Top of Dataset content

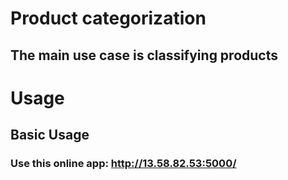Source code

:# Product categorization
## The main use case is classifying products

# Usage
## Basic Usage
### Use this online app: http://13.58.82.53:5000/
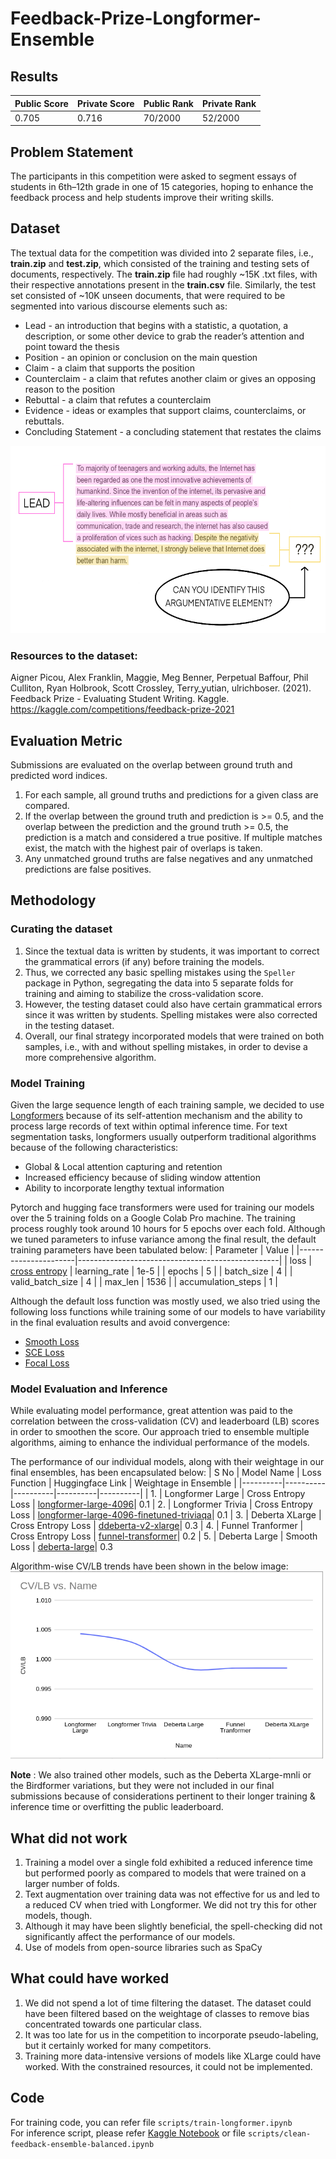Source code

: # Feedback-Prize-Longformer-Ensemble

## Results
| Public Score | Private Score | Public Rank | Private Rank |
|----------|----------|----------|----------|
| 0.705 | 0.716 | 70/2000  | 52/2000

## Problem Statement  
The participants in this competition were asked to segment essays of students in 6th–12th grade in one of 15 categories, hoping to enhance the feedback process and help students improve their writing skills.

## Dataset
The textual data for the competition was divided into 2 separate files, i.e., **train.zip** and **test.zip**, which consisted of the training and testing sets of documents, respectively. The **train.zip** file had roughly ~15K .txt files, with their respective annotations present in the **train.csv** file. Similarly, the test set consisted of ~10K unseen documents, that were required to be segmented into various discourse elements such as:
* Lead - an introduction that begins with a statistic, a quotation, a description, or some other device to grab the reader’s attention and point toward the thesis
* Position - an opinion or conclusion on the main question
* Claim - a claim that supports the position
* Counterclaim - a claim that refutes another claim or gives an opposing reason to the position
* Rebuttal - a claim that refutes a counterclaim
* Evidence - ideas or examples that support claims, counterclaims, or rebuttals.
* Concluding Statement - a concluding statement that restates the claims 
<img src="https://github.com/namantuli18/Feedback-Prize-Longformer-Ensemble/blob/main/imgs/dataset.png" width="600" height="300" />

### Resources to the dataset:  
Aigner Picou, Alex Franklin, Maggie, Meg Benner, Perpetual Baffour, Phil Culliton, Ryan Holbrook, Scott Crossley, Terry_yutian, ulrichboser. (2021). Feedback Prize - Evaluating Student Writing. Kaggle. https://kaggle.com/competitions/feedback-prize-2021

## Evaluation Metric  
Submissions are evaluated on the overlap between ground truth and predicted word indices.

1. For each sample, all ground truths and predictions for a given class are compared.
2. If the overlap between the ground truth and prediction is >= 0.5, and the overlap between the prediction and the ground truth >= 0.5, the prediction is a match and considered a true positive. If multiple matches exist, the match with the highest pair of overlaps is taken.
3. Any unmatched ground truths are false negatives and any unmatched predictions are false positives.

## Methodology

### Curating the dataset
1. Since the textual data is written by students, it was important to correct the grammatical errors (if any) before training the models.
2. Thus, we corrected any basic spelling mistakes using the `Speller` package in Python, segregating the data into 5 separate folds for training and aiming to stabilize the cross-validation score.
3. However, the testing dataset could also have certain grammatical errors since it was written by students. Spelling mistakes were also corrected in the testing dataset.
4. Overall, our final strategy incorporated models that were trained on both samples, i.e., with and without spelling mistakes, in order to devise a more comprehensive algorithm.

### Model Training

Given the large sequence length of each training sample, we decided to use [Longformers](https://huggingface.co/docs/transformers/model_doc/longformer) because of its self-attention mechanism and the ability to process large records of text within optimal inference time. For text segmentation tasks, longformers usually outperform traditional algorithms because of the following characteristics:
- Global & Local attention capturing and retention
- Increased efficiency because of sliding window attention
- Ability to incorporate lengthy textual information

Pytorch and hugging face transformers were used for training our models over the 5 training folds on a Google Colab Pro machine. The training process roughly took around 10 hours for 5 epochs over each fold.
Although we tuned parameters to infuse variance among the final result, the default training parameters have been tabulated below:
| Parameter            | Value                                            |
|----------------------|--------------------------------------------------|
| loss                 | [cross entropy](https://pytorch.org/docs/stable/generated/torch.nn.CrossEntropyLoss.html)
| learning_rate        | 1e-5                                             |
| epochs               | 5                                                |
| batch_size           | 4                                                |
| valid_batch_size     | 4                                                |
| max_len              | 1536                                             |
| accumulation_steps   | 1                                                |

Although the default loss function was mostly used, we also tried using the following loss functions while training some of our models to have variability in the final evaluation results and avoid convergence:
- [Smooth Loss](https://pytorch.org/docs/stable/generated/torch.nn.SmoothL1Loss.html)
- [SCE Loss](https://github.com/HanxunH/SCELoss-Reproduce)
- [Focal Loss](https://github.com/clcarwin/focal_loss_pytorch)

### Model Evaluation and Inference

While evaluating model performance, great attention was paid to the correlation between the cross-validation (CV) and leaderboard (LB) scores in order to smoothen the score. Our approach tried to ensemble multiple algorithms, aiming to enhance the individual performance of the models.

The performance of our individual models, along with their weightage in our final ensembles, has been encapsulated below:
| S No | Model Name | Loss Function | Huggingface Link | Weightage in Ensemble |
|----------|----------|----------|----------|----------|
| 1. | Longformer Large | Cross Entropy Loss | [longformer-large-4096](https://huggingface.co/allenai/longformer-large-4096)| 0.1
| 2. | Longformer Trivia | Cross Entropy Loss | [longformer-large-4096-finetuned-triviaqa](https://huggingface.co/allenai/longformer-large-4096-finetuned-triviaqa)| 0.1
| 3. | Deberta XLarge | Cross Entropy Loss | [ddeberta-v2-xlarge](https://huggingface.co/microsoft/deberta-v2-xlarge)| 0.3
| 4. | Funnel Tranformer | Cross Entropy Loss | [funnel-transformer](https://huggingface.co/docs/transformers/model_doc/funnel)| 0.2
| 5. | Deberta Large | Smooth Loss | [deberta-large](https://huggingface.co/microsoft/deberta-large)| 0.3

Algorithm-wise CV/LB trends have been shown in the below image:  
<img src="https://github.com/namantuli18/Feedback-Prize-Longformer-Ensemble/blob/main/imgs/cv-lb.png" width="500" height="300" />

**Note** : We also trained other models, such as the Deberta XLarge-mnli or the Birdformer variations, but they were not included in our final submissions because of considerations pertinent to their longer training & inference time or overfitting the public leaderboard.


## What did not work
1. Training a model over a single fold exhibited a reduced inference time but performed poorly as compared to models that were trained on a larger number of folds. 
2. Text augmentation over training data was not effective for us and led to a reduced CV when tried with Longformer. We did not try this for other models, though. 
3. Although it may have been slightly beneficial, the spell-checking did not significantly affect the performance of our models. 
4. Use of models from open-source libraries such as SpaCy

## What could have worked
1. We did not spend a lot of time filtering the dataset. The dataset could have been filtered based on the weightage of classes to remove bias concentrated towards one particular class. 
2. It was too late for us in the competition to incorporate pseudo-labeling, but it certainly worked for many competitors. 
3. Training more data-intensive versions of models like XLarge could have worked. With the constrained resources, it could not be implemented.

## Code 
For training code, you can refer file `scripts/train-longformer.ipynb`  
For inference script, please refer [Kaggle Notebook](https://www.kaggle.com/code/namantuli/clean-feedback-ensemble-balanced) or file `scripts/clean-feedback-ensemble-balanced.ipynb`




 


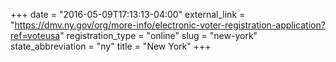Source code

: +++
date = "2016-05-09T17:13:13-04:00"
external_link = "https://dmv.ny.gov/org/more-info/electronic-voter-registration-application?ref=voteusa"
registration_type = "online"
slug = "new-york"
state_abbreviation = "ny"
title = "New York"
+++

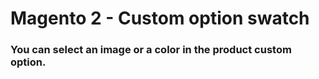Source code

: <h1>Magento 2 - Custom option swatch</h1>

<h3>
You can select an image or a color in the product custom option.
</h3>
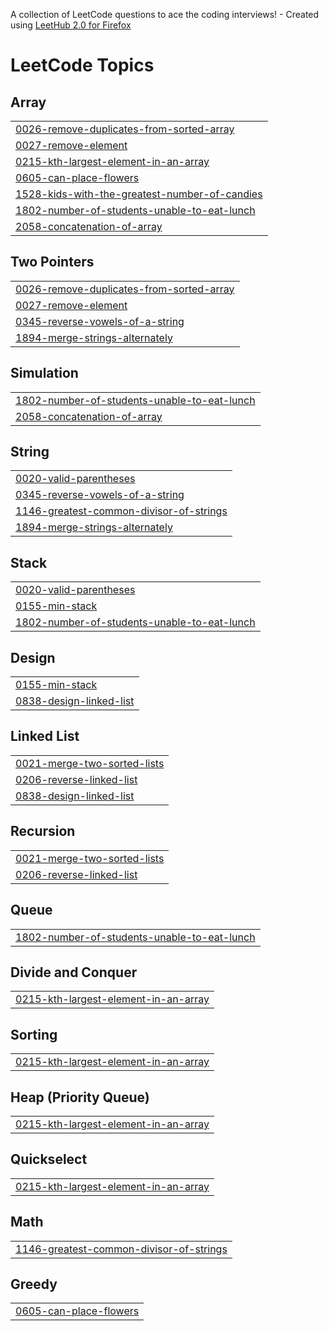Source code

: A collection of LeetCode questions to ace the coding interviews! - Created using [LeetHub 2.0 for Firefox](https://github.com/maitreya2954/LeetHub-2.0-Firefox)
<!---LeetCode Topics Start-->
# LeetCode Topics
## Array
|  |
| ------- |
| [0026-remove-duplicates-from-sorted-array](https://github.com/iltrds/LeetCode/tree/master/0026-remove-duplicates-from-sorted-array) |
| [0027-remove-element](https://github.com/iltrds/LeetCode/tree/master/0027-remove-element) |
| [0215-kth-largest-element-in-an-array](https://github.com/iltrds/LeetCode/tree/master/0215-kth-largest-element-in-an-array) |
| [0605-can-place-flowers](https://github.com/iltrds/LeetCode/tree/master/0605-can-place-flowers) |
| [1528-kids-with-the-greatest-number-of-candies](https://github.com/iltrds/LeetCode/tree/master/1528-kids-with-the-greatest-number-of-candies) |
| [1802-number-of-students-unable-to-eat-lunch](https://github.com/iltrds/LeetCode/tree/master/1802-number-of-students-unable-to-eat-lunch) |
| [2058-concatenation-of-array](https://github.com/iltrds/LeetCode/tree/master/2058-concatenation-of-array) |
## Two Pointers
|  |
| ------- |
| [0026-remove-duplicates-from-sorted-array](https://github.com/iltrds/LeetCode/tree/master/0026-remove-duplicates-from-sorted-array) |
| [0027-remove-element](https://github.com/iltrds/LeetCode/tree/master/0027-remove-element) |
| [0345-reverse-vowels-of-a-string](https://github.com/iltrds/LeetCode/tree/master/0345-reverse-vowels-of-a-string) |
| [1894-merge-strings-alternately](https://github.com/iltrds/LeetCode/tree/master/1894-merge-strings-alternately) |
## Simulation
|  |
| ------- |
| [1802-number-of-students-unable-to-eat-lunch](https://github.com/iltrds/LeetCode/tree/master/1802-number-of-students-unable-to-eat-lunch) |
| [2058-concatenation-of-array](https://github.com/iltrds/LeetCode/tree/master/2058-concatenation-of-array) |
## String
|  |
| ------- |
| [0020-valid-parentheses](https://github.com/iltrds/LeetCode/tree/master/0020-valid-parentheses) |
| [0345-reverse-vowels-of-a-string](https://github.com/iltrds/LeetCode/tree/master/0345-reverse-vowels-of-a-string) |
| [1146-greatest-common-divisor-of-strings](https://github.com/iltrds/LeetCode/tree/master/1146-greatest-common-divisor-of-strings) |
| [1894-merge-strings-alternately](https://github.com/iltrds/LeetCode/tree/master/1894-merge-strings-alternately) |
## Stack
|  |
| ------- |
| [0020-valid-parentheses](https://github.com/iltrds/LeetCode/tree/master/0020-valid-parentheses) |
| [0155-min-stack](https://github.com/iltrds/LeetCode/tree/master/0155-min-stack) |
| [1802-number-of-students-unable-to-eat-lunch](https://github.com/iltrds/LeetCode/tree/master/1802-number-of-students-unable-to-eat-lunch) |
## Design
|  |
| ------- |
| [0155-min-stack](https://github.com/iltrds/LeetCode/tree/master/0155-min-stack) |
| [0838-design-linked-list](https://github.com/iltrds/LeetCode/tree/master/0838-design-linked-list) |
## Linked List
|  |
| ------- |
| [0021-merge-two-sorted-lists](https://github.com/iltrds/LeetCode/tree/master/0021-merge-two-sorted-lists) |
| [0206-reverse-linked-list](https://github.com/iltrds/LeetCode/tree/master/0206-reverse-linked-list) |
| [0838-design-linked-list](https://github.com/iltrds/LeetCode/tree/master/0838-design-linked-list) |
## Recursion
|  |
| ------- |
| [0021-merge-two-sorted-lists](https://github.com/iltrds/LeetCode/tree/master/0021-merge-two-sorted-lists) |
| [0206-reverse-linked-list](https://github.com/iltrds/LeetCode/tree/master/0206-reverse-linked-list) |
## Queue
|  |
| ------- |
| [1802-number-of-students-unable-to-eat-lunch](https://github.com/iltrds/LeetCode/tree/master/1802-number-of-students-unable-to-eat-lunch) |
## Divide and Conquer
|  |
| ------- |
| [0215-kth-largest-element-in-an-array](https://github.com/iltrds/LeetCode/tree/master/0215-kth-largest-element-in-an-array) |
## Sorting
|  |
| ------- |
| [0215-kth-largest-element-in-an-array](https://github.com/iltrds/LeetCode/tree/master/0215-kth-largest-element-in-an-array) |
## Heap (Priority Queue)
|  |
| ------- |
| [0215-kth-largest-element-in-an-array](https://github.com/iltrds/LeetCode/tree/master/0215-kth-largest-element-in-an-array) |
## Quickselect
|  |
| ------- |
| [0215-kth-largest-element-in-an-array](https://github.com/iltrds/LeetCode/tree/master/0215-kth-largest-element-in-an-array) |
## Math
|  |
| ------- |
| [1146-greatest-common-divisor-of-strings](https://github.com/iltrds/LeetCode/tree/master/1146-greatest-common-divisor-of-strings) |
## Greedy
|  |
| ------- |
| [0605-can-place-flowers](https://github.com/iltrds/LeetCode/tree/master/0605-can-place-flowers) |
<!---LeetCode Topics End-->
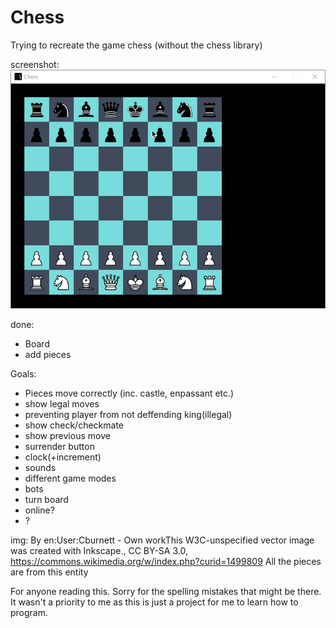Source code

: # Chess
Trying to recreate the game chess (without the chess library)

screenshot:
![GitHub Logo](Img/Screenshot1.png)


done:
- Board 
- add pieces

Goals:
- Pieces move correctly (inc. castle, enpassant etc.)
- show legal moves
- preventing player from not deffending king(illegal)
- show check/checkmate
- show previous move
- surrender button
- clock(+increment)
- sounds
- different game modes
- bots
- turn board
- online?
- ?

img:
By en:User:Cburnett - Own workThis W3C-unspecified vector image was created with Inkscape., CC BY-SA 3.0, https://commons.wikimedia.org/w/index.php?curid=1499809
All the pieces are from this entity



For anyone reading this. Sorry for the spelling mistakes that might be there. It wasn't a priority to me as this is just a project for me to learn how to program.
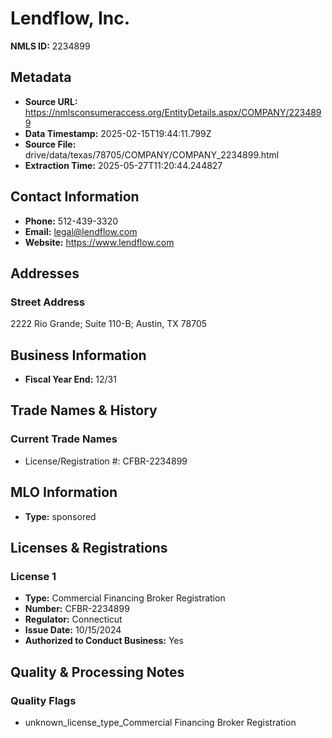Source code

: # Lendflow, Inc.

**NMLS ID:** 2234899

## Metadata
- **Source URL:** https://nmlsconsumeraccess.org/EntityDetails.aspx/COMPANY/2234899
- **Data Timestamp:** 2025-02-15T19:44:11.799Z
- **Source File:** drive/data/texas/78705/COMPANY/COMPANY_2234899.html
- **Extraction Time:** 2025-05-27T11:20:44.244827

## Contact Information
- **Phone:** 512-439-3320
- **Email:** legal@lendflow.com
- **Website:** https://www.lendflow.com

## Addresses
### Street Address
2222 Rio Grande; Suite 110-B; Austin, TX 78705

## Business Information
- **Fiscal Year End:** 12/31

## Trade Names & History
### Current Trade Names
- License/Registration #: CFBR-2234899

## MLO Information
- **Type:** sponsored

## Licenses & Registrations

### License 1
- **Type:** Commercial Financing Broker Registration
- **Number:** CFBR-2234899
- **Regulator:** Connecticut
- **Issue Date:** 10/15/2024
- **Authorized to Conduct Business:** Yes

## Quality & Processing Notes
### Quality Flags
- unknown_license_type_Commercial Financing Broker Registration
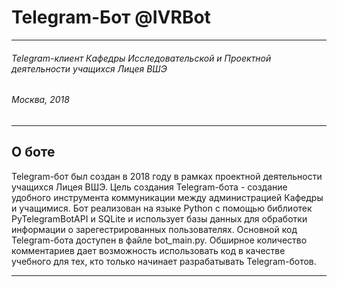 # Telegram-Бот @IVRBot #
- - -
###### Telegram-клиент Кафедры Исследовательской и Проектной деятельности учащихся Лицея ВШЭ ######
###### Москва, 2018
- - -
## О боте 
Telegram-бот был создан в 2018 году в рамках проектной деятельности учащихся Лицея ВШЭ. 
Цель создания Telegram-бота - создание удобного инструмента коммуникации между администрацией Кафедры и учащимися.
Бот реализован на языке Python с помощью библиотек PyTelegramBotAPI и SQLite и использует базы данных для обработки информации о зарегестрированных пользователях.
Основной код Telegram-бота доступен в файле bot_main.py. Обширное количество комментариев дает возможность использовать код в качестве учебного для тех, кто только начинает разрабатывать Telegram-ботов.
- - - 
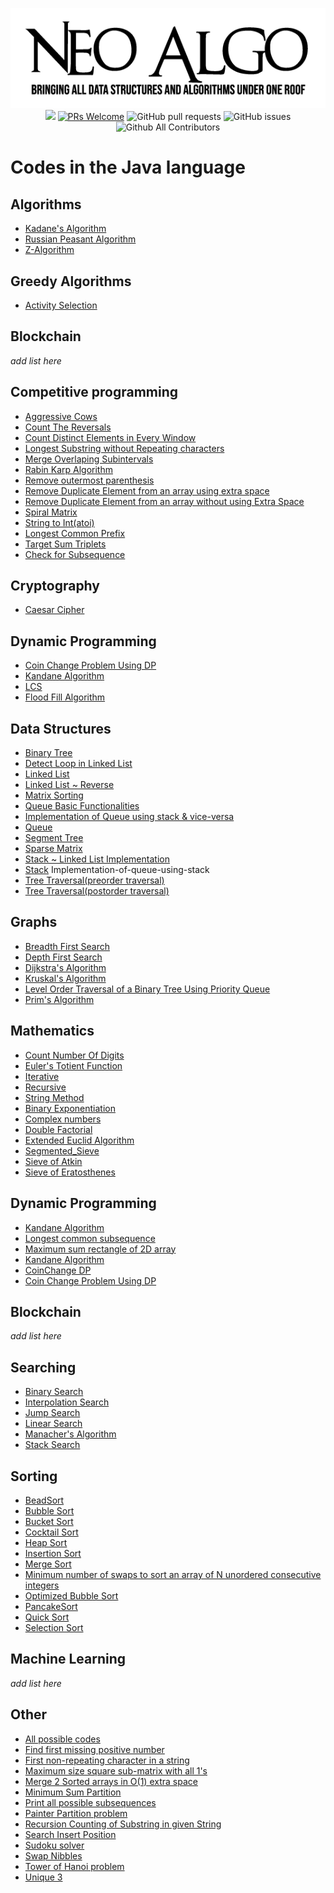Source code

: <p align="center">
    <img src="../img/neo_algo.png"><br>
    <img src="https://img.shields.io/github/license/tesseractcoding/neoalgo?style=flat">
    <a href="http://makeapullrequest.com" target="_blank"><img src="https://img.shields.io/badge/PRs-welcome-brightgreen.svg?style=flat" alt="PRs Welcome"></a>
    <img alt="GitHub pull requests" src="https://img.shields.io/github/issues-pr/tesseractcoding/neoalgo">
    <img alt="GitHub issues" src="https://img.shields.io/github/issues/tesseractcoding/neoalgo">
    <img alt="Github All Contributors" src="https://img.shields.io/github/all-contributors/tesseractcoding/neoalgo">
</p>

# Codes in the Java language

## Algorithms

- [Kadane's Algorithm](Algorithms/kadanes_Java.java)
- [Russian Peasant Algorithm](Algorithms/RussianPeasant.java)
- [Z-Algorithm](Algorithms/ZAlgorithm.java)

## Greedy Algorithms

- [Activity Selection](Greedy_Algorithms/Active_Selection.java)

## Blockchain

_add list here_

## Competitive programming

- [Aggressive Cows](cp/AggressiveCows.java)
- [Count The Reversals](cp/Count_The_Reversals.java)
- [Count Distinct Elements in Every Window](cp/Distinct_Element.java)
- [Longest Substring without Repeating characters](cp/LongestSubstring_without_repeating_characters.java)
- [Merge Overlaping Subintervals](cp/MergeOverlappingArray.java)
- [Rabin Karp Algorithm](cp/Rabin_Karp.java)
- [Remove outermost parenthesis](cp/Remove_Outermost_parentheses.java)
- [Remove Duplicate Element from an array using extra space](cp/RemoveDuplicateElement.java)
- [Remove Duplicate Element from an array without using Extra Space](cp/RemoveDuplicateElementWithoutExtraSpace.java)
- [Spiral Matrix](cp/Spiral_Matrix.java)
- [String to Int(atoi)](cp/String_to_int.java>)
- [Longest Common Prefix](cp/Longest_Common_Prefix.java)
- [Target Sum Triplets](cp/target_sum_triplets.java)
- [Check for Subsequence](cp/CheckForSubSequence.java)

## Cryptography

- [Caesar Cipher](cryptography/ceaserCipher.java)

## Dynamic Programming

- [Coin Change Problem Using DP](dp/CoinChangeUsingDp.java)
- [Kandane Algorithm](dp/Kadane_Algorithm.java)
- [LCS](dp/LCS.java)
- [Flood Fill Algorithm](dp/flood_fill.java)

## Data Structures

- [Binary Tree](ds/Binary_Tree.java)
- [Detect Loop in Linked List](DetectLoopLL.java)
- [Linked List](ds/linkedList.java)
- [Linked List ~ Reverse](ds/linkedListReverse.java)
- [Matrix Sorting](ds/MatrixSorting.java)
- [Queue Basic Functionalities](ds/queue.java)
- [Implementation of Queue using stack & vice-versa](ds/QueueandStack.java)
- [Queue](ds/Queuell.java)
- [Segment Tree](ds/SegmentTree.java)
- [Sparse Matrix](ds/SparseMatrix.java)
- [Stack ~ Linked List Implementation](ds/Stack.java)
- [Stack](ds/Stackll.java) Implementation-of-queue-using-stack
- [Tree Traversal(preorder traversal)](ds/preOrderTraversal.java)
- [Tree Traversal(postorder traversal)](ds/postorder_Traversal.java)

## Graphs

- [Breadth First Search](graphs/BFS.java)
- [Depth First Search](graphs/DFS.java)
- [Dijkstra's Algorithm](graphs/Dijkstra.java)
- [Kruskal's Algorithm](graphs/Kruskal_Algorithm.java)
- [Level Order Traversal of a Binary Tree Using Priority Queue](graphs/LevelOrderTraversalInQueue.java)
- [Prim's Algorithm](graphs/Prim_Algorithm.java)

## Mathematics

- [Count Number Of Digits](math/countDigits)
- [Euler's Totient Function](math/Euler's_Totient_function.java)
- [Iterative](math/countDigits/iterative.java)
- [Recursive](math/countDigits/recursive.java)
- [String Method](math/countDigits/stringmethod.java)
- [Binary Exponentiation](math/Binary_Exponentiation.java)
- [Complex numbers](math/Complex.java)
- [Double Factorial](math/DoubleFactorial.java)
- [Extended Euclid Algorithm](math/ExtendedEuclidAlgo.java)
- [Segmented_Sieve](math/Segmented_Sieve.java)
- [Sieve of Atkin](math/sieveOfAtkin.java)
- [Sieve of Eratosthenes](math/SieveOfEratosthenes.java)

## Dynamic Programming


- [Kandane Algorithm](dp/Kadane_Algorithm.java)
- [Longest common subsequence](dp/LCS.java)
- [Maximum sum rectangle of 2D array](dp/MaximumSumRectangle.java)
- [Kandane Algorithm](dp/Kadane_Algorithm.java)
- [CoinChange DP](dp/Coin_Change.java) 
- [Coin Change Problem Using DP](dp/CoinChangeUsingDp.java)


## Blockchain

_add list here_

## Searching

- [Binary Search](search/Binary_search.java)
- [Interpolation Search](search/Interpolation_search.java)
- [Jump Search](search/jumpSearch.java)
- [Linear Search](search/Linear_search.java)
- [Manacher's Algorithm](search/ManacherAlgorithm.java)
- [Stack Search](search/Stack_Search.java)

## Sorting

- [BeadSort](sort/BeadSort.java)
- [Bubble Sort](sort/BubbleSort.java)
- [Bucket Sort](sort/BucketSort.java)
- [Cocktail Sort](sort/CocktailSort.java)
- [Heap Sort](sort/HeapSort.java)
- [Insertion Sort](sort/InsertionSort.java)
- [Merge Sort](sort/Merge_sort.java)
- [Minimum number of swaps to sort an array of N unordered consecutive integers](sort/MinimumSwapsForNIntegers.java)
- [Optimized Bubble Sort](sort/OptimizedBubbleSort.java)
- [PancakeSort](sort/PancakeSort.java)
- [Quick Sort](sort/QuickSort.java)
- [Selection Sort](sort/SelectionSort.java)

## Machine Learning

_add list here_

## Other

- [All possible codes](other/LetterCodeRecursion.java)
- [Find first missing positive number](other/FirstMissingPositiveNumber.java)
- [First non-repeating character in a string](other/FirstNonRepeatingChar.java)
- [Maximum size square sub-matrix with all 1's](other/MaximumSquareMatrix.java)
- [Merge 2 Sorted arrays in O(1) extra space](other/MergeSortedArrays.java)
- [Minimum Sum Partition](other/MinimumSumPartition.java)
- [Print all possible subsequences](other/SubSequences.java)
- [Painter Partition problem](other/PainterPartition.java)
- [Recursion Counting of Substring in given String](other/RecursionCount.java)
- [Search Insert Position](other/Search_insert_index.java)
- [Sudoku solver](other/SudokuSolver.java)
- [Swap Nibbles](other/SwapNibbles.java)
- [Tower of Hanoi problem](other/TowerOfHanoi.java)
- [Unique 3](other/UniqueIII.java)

Bottom of Dataset content

- [Your objective] Return the span of lines in the data above that opens at the line with "- [Double Factorial](math/DoubleFactorial.java)" and closes at the line with "- [Insertion Sort](sort/InsertionSort.java)", exactly, ends included, nothing else.

- [Your response]
- [Double Factorial](math/DoubleFactorial.java)
- [Extended Euclid Algorithm](math/ExtendedEuclidAlgo.java)
- [Segmented_Sieve](math/Segmented_Sieve.java)
- [Sieve of Atkin](math/sieveOfAtkin.java)
- [Sieve of Eratosthenes](math/SieveOfEratosthenes.java)

## Dynamic Programming


- [Kandane Algorithm](dp/Kadane_Algorithm.java)
- [Longest common subsequence](dp/LCS.java)
- [Maximum sum rectangle of 2D array](dp/MaximumSumRectangle.java)
- [Kandane Algorithm](dp/Kadane_Algorithm.java)
- [CoinChange DP](dp/Coin_Change.java) 
- [Coin Change Problem Using DP](dp/CoinChangeUsingDp.java)


## Blockchain

_add list here_

## Searching

- [Binary Search](search/Binary_search.java)
- [Interpolation Search](search/Interpolation_search.java)
- [Jump Search](search/jumpSearch.java)
- [Linear Search](search/Linear_search.java)
- [Manacher's Algorithm](search/ManacherAlgorithm.java)
- [Stack Search](search/Stack_Search.java)

## Sorting

- [BeadSort](sort/BeadSort.java)
- [Bubble Sort](sort/BubbleSort.java)
- [Bucket Sort](sort/BucketSort.java)
- [Cocktail Sort](sort/CocktailSort.java)
- [Heap Sort](sort/HeapSort.java)
- [Insertion Sort](sort/InsertionSort.java)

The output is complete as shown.